According to Dave Anderson, God gave us 1 John to “show us how to have intimacy after the fall.” As he says in the first chapter of his book, Maximum Joy, “the security of being loved leads to a recognition of our significance.” According to Anderson, 1 John focuses not on relationship but on fellowship. Not that relationship is not mentioned–it is! But relationship is a secondary theme in 1 John unlike the book of John in which relationship is the major thrust (John 1-12; 18-21) and fellowship is the secondary theme (John 13-17).
“That which was from the beginning, which we have heard, which we have seen with our eyes, which we looked upon and have touched with our hands, concerning the word of life—” (1 John 1:1 ESV)

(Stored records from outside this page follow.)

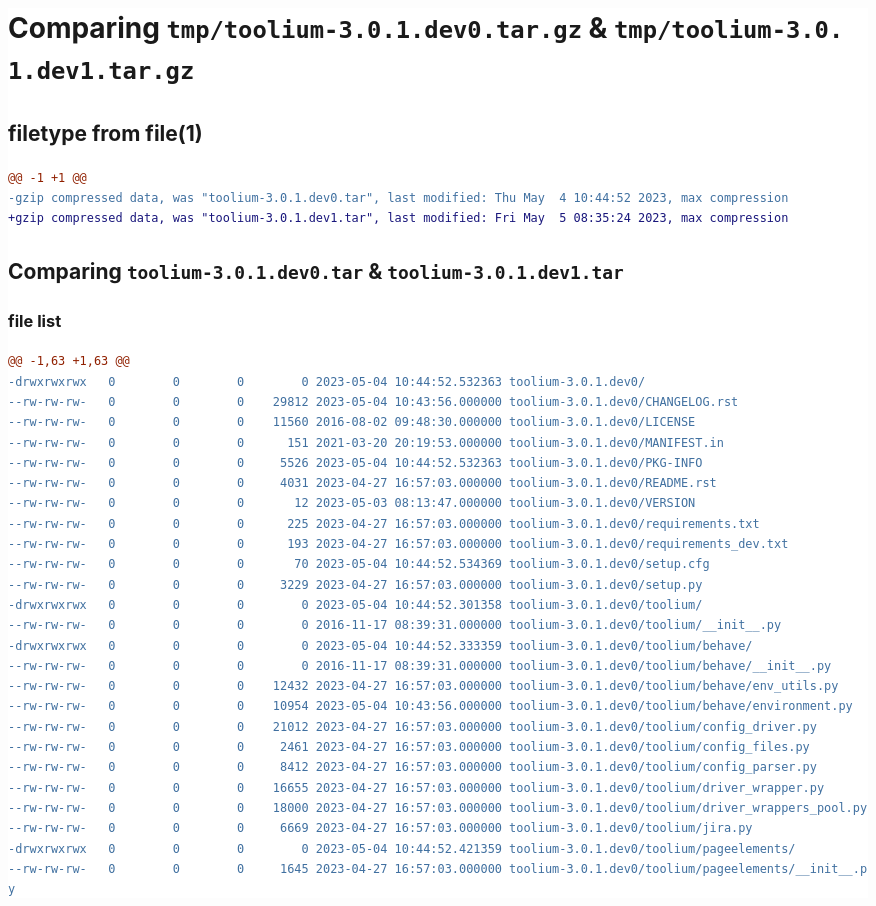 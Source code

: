 # Comparing `tmp/toolium-3.0.1.dev0.tar.gz` & `tmp/toolium-3.0.1.dev1.tar.gz`

## filetype from file(1)

```diff
@@ -1 +1 @@
-gzip compressed data, was "toolium-3.0.1.dev0.tar", last modified: Thu May  4 10:44:52 2023, max compression
+gzip compressed data, was "toolium-3.0.1.dev1.tar", last modified: Fri May  5 08:35:24 2023, max compression
```

## Comparing `toolium-3.0.1.dev0.tar` & `toolium-3.0.1.dev1.tar`

### file list

```diff
@@ -1,63 +1,63 @@
-drwxrwxrwx   0        0        0        0 2023-05-04 10:44:52.532363 toolium-3.0.1.dev0/
--rw-rw-rw-   0        0        0    29812 2023-05-04 10:43:56.000000 toolium-3.0.1.dev0/CHANGELOG.rst
--rw-rw-rw-   0        0        0    11560 2016-08-02 09:48:30.000000 toolium-3.0.1.dev0/LICENSE
--rw-rw-rw-   0        0        0      151 2021-03-20 20:19:53.000000 toolium-3.0.1.dev0/MANIFEST.in
--rw-rw-rw-   0        0        0     5526 2023-05-04 10:44:52.532363 toolium-3.0.1.dev0/PKG-INFO
--rw-rw-rw-   0        0        0     4031 2023-04-27 16:57:03.000000 toolium-3.0.1.dev0/README.rst
--rw-rw-rw-   0        0        0       12 2023-05-03 08:13:47.000000 toolium-3.0.1.dev0/VERSION
--rw-rw-rw-   0        0        0      225 2023-04-27 16:57:03.000000 toolium-3.0.1.dev0/requirements.txt
--rw-rw-rw-   0        0        0      193 2023-04-27 16:57:03.000000 toolium-3.0.1.dev0/requirements_dev.txt
--rw-rw-rw-   0        0        0       70 2023-05-04 10:44:52.534369 toolium-3.0.1.dev0/setup.cfg
--rw-rw-rw-   0        0        0     3229 2023-04-27 16:57:03.000000 toolium-3.0.1.dev0/setup.py
-drwxrwxrwx   0        0        0        0 2023-05-04 10:44:52.301358 toolium-3.0.1.dev0/toolium/
--rw-rw-rw-   0        0        0        0 2016-11-17 08:39:31.000000 toolium-3.0.1.dev0/toolium/__init__.py
-drwxrwxrwx   0        0        0        0 2023-05-04 10:44:52.333359 toolium-3.0.1.dev0/toolium/behave/
--rw-rw-rw-   0        0        0        0 2016-11-17 08:39:31.000000 toolium-3.0.1.dev0/toolium/behave/__init__.py
--rw-rw-rw-   0        0        0    12432 2023-04-27 16:57:03.000000 toolium-3.0.1.dev0/toolium/behave/env_utils.py
--rw-rw-rw-   0        0        0    10954 2023-05-04 10:43:56.000000 toolium-3.0.1.dev0/toolium/behave/environment.py
--rw-rw-rw-   0        0        0    21012 2023-04-27 16:57:03.000000 toolium-3.0.1.dev0/toolium/config_driver.py
--rw-rw-rw-   0        0        0     2461 2023-04-27 16:57:03.000000 toolium-3.0.1.dev0/toolium/config_files.py
--rw-rw-rw-   0        0        0     8412 2023-04-27 16:57:03.000000 toolium-3.0.1.dev0/toolium/config_parser.py
--rw-rw-rw-   0        0        0    16655 2023-04-27 16:57:03.000000 toolium-3.0.1.dev0/toolium/driver_wrapper.py
--rw-rw-rw-   0        0        0    18000 2023-04-27 16:57:03.000000 toolium-3.0.1.dev0/toolium/driver_wrappers_pool.py
--rw-rw-rw-   0        0        0     6669 2023-04-27 16:57:03.000000 toolium-3.0.1.dev0/toolium/jira.py
-drwxrwxrwx   0        0        0        0 2023-05-04 10:44:52.421359 toolium-3.0.1.dev0/toolium/pageelements/
--rw-rw-rw-   0        0        0     1645 2023-04-27 16:57:03.000000 toolium-3.0.1.dev0/toolium/pageelements/__init__.py
```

Anderson suggests that 1 John 1:1 is revealing the Magnetic Messiah in which the author shows us the progression of getting closer and closer to Jesus physically as a metaphor for spiritual truth. Hear—See—Look—Touch! Jesus is drawing us closer and closer to himself.
As believers in Jesus Christ, God has introduced or led us into a relationship with Jesus, a relationship that is secure (John 5:24-25), a relationship that is permanent since we have been adopted by Him as sons and daughters (John 10: 27-30; Rom 8″14-17). But, as Anderson says, “to enjoy that relationship, you need His fellowship.”
How marvelous that God pursues us! Again, Anderson writes, “The marvel is that He could actually know what is inside of me and still want to pursue me and use His magnetic power to draw me closer and love me for who I am, not because of what I can do or have done, but love me simply for my essence and my being.”